Bynajmniej nie chodzi o fajerwerki, a o treść.
Dyskografia bez spisu kawałków (oprócz ostatniej płyty), w przypadku dwóch płyt brakuje nawet daty wydania, "pobieralnia" gdzie wbrew nazwie jest kilka "jutubów" - 2 bez opisu i kilka mp3 bez tytułów? + dział koncerty w których sami się przyznają "nie wszystkie są wpisywane". Raczej słaby support dla potencjalnego nowego fana Apatii
Cytat:
3/4 skłotersów słucha muzyki poniżej progu słuchalności i robią koncerty pod siebie.
Otóż to. Chyba że jest jakieś inne wytłumaczenie dlaczego tak mało jest koncertów na skłotach z lżejszym i bardziej melodyjnym punkrockiem?
Na rozbracie nie byłem, jeśli tam organizują sprawnie koncerty, to szacunek.
Otóż to. Chyba że jest jakieś inne wytłumaczenie dlaczego tak mało jest koncertów na skłotach z lżejszym i bardziej melodyjnym punkrockiem?
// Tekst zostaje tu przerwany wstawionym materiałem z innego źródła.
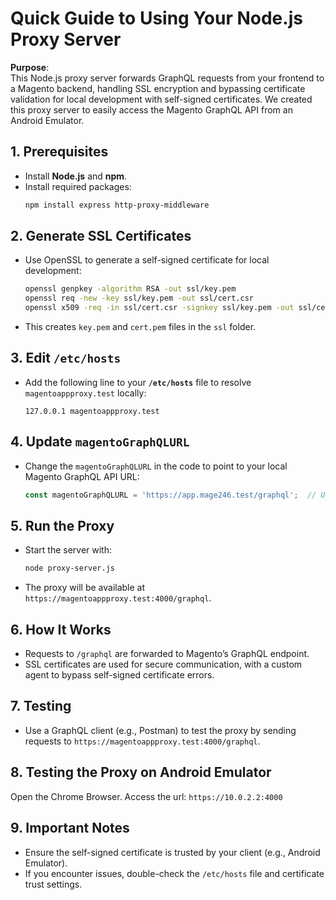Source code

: 
# Quick Guide to Using Your Node.js Proxy Server

**Purpose**:  
This Node.js proxy server forwards GraphQL requests from your frontend to a Magento backend, handling SSL encryption and bypassing certificate validation for local development with self-signed certificates. We created this proxy server to easily access the Magento GraphQL API from an Android Emulator.

## 1. Prerequisites
- Install **Node.js** and **npm**.
- Install required packages:  
  ```bash
  npm install express http-proxy-middleware
  ```

## 2. Generate SSL Certificates
- Use OpenSSL to generate a self-signed certificate for local development:
  ```bash
  openssl genpkey -algorithm RSA -out ssl/key.pem
  openssl req -new -key ssl/key.pem -out ssl/cert.csr
  openssl x509 -req -in ssl/cert.csr -signkey ssl/key.pem -out ssl/cert.pem
  ```
- This creates `key.pem` and `cert.pem` files in the `ssl` folder.

## 3. Edit `/etc/hosts`
- Add the following line to your **`/etc/hosts`** file to resolve `magentoappproxy.test` locally:
  ```text
  127.0.0.1 magentoappproxy.test
  ```

## 4. Update `magentoGraphQLURL`
- Change the `magentoGraphQLURL` in the code to point to your local Magento GraphQL API URL:
  ```js
  const magentoGraphQLURL = 'https://app.mage246.test/graphql';  // Update if needed
  ```

## 5. Run the Proxy
- Start the server with:
  ```bash
  node proxy-server.js
  ```
- The proxy will be available at `https://magentoappproxy.test:4000/graphql`.

## 6. How It Works
- Requests to `/graphql` are forwarded to Magento’s GraphQL endpoint.
- SSL certificates are used for secure communication, with a custom agent to bypass self-signed certificate errors.

## 7. Testing
- Use a GraphQL client (e.g., Postman) to test the proxy by sending requests to `https://magentoappproxy.test:4000/graphql`.

## 8. Testing the Proxy on Android Emulator

Open the Chrome Browser. Access the url: `https://10.0.2.2:4000`

## 9. Important Notes
- Ensure the self-signed certificate is trusted by your client (e.g., Android Emulator).
- If you encounter issues, double-check the `/etc/hosts` file and certificate trust settings.
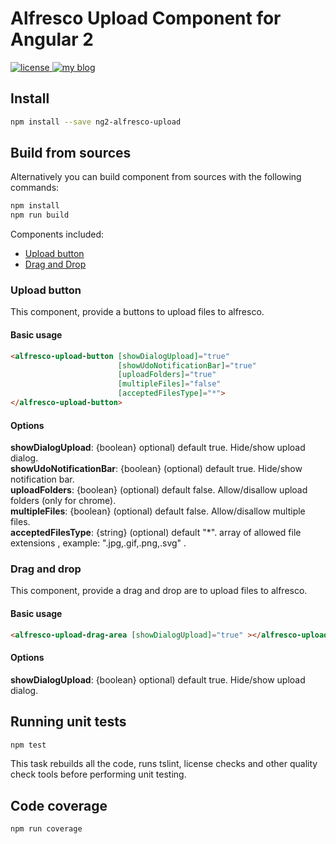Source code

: # Alfresco Upload Component for Angular 2
<p>
  <a href='https://raw.githubusercontent.com/Alfresco/dev-platform-webcomponents/master/ng2-components/ng2-alfresco-upload/LICENSE'>
     <img src='https://img.shields.io/hexpm/l/plug.svg' alt='license' />
  </a>
  <a href='https://www.alfresco.com/'>
     <img src='https://img.shields.io/badge/style-component-green.svg?label=alfresco' alt='my blog' />
  </a>
</p>

## Install


```sh
npm install --save ng2-alfresco-upload
```


## Build from sources
Alternatively you can build component from sources with the following commands:


```sh
npm install
npm run build
```

Components included:

- [Upload button](#upload-button)
- [Drag and Drop](#drag-and-drop)

### Upload button
This component, provide a buttons to upload files to alfresco.

#### Basic usage


```html
<alfresco-upload-button [showDialogUpload]="true"
                        [showUdoNotificationBar]="true"
                        [uploadFolders]="true"
                        [multipleFiles]="false"
                        [acceptedFilesType]="*">
</alfresco-upload-button>
```
#### Options

**showDialogUpload**: {boolean} optional) default true. Hide/show upload dialog.<br />
**showUdoNotificationBar**: {boolean} (optional) default true. Hide/show notification bar.<br />
**uploadFolders**: {boolean} (optional) default false. Allow/disallow upload folders (only for chrome).<br />
**multipleFiles**: {boolean} (optional) default false. Allow/disallow multiple files.<br />
**acceptedFilesType**: {string} (optional) default "*". array of allowed file extensions , example: ".jpg,.gif,.png,.svg" .<br />

### Drag and drop
This component, provide a drag and drop are to upload files to alfresco.

#### Basic usage
```html
<alfresco-upload-drag-area [showDialogUpload]="true" ></alfresco-upload-drag-area>
```

#### Options

**showDialogUpload**: {boolean} optional) default true. Hide/show upload dialog.<br />

## Running unit tests

```sh
npm test
```

This task rebuilds all the code, runs tslint, license checks and other quality check tools 
before performing unit testing. 

## Code coverage

```sh
npm run coverage
```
organizowałem, bądź współorganizowałem wiele koncertów na Elektromadonnie, bądź też po prostu byłem na gigach w tym miejscu i pamiętam takie kapele jak:
Sedes Muzgó(oczywiście sedes i dm się najebali i zagrali jako jedna kapela),Pils(debiutowali na elektro), KSU, On Yer Bike, Profanacja, Przeciw, Moralna Lewatywa, Trompka Pompka, Prawo do jazdy, Załoga Andrzeja, Zemsta Nietoperza ... nie no dużo tego było, co nie zmienia faktu, że osoba przeważnie organizująca tam koncerty słucha crusta i takich tam i robi głównie takie koncerty
Zawsze można spróbować zorganizować koncert samemu. Co do Ro. to jest tam sporo różnej muzy i melodyjnego pankroka też jest sporo. Grała na Rozbracie m. in. Prawda, Przestań Pić czy jakieś tam włoskie kapele ojowe. Najwięcej jest nawet nie crusta, co hardcore/punka. Mnie to odpowiada. Niedawno był też gig My Terror, czyli raczej hardcore już bez panka, a w najbliższym czasie gig hiphopowy i Nagły Atak Spawacza. Tak więc dzieje się
Gig Apatii najprawdopodobniej w przyszłym miesiącu.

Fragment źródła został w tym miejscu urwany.